Task instructions: How many lines in the data below have the string "minimum"? Reply with the number alone.

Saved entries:
((

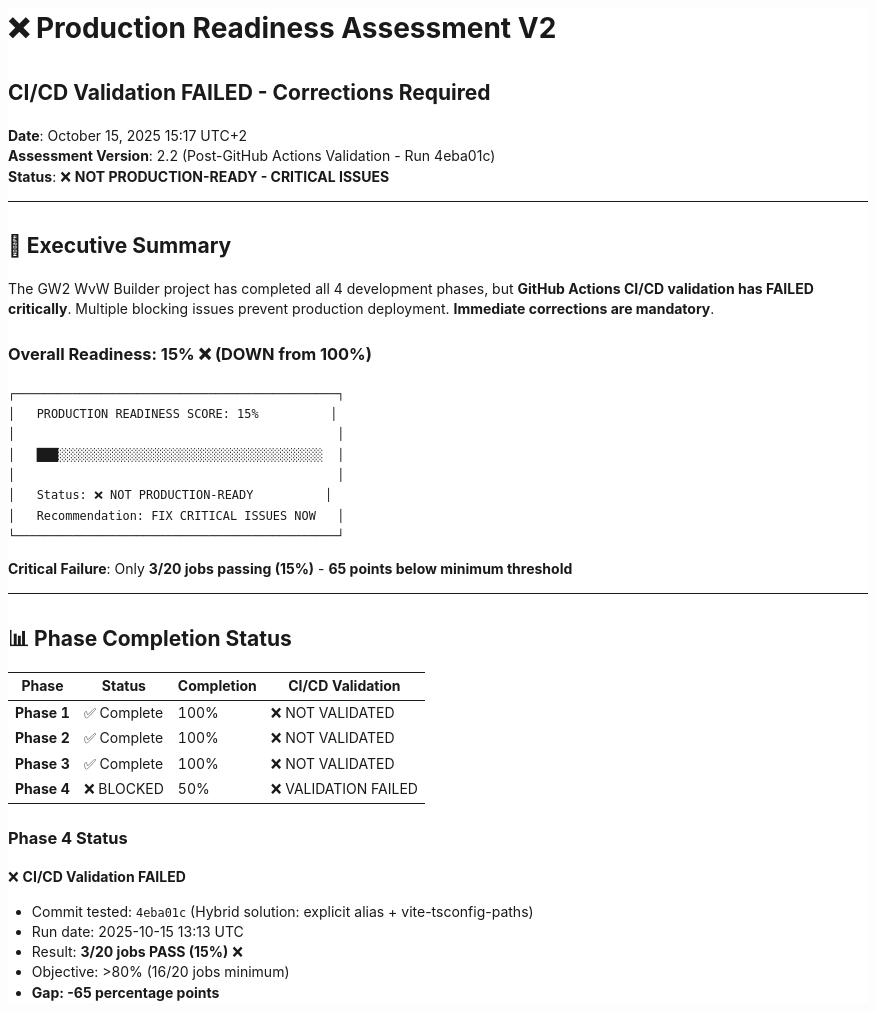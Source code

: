 # ❌ Production Readiness Assessment V2
## CI/CD Validation FAILED - Corrections Required

**Date**: October 15, 2025 15:17 UTC+2  
**Assessment Version**: 2.2 (Post-GitHub Actions Validation - Run 4eba01c)  
**Status**: ❌ **NOT PRODUCTION-READY - CRITICAL ISSUES**

---

## 🎯 Executive Summary

The GW2 WvW Builder project has completed all 4 development phases, but **GitHub Actions CI/CD validation has FAILED critically**. Multiple blocking issues prevent production deployment. **Immediate corrections are mandatory**.

### Overall Readiness: **15%** ❌ (DOWN from 100%)

```
┌─────────────────────────────────────────────┐
│   PRODUCTION READINESS SCORE: 15%          │
│                                             │
│   ███░░░░░░░░░░░░░░░░░░░░░░░░░░░░░░░░░░░░░  │
│                                             │
│   Status: ❌ NOT PRODUCTION-READY          │
│   Recommendation: FIX CRITICAL ISSUES NOW   │
└─────────────────────────────────────────────┘
```

**Critical Failure**: Only **3/20 jobs passing (15%)** - **65 points below minimum threshold**

---

## 📊 Phase Completion Status

| Phase | Status | Completion | CI/CD Validation |
|-------|--------|------------|------------------|
| **Phase 1** | ✅ Complete | 100% | ❌ NOT VALIDATED |
| **Phase 2** | ✅ Complete | 100% | ❌ NOT VALIDATED |
| **Phase 3** | ✅ Complete | 100% | ❌ NOT VALIDATED |
| **Phase 4** | ❌ BLOCKED | 50% | ❌ VALIDATION FAILED |

### Phase 4 Status

❌ **CI/CD Validation FAILED**
- Commit tested: `4eba01c` (Hybrid solution: explicit alias + vite-tsconfig-paths)
- Run date: 2025-10-15 13:13 UTC
- Result: **3/20 jobs PASS (15%)** ❌
- Objective: >80% (16/20 jobs minimum)
- **Gap: -65 percentage points**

))

Response to the exercise: 2